The most significant savings can often be made by thinking small, not big! It can be easy to think of cutting staff hours or other significant expenses, but this could be counterproductive in the longer term. Start by looking at the more minor costs of your business.
- Do you need the industry magazine subscription?
- Could you become a paperless business?
- Do you need the expensive coffee subscription, or is there a cheaper alternative?
- Can you make any energy savings?
- Do you still need that software licence that you have only used once?
Looking for the small things that do not cost a lot on their own, but combining them over a month could reduce your costs drastically!
Claim All Available Support
This is where it can save you money to invest in professional advice from an accountant or business advisor. Knowing what help is available and if you can claim any relief is often hard to navigate and can be confusing.

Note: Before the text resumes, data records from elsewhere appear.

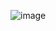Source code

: ![image](https://github.com/Rahul-chaurasiya/Leetcode-Practice-Problem/assets/77222540/5447c8b0-fc78-439e-a5e4-52f230f0b183)
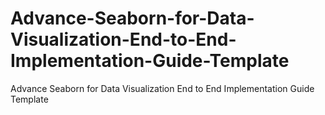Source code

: # Advance-Seaborn-for-Data-Visualization-End-to-End-Implementation-Guide-Template
Advance Seaborn for Data Visualization End to End Implementation Guide Template
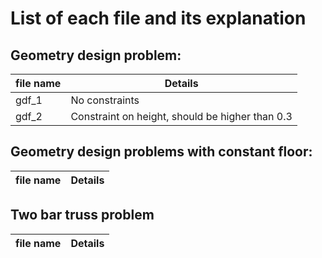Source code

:# List of each file and its explanation

## Geometry design problem:

| file name     | Details             |
| ------------- | -------------       |
| gdf_1         | No constraints      |
| gdf_2         | Constraint on height, should be higher than 0.3 |

## Geometry design problems with constant floor:

| file name     | Details             |
| ------------- | -------------       |


## Two bar truss problem
| file name     | Details             |
| ------------- | -------------       |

There are so many tax reliefs or grants out there for businesses, such as:
- R&D tax credits
- Localised grant schemes
- BCRS business loans
These are just 3 of the many examples you could be missing out on that could help you invest in cost-saving measures or even boost your bank balance. The best way to start researching this is to speak to your accountant or the local chamber of commerce.
Not using it? Sell it
Every business accumulates “stuff” over the years, most of which is sat in a store cupboard gathering dust. As the old saying goes – one man’s trash is another man’s treasure! There are many dedicated selling platforms, such as eBay, Facebook marketplace and even Amazon, where you can offload those unused pc monitors, books, office furniture etc. and boost your bank balance.
Equally, if looking for new equipment and cash flow is tight, consider buying that new bit of kit second-hand or refurbished. The goods will still do the job as well as a brand new one but will save you a whole heap of cash.
As energy costs show no signs of slowing down, all business owners are feeling the pinch. Simple measures such as ensuring all electrical items are turned off when not in use – more so overnight- can soon significantly impact your bills. Some handy tricks are:
- Turning off pc equipment, not in use and overnight
- Turn off the printer when not in use
- Turn off lights in unused parts of the office/building
- Ensure all lightbulbs are energy saving
In essence, if the equipment is not in constant use or required to be turned on all the time – get into the habit of turning it off. The savings might be small per item – but multiply that by each item, and the savings over a year could significantly impact the size of your bills.
Looking at your card providers and banking partners is another way to save on costs. For example, if you have a banking fee for each transaction or monthly cost imposed by your High Street bank – would it be worth switching to a free banking provider such as Starling? Other savings could be had, such as card processing fees for online and in-store payments. Can you negotiate a lower percentage or move from an expensive provider to a cheaper one?
Again the percentages might be small per transaction – but soon mount up when considered over several transactions and an annual period. An extreme example of this could be moving from PayPal to Stripe. The fees are 2.9% and 1.4%, respectively – so only a 1.5% saving per transaction, so say you take £1000 per day in sales – that is an extra £15 in the bank per day, granted does not sound like a lot, but that is an extra £5475 in the bank per year!
The simplest solution to a problem is usually the best one to go down, and as we have said above, even if the savings seem small – they can soon accumulate into big ones! Imagine the PayPal example used above and combine it with £1000 a year saved on electricity, £2000 saved going paperless – and a few others, and you soon have a hefty sum of money making the efforts worth it.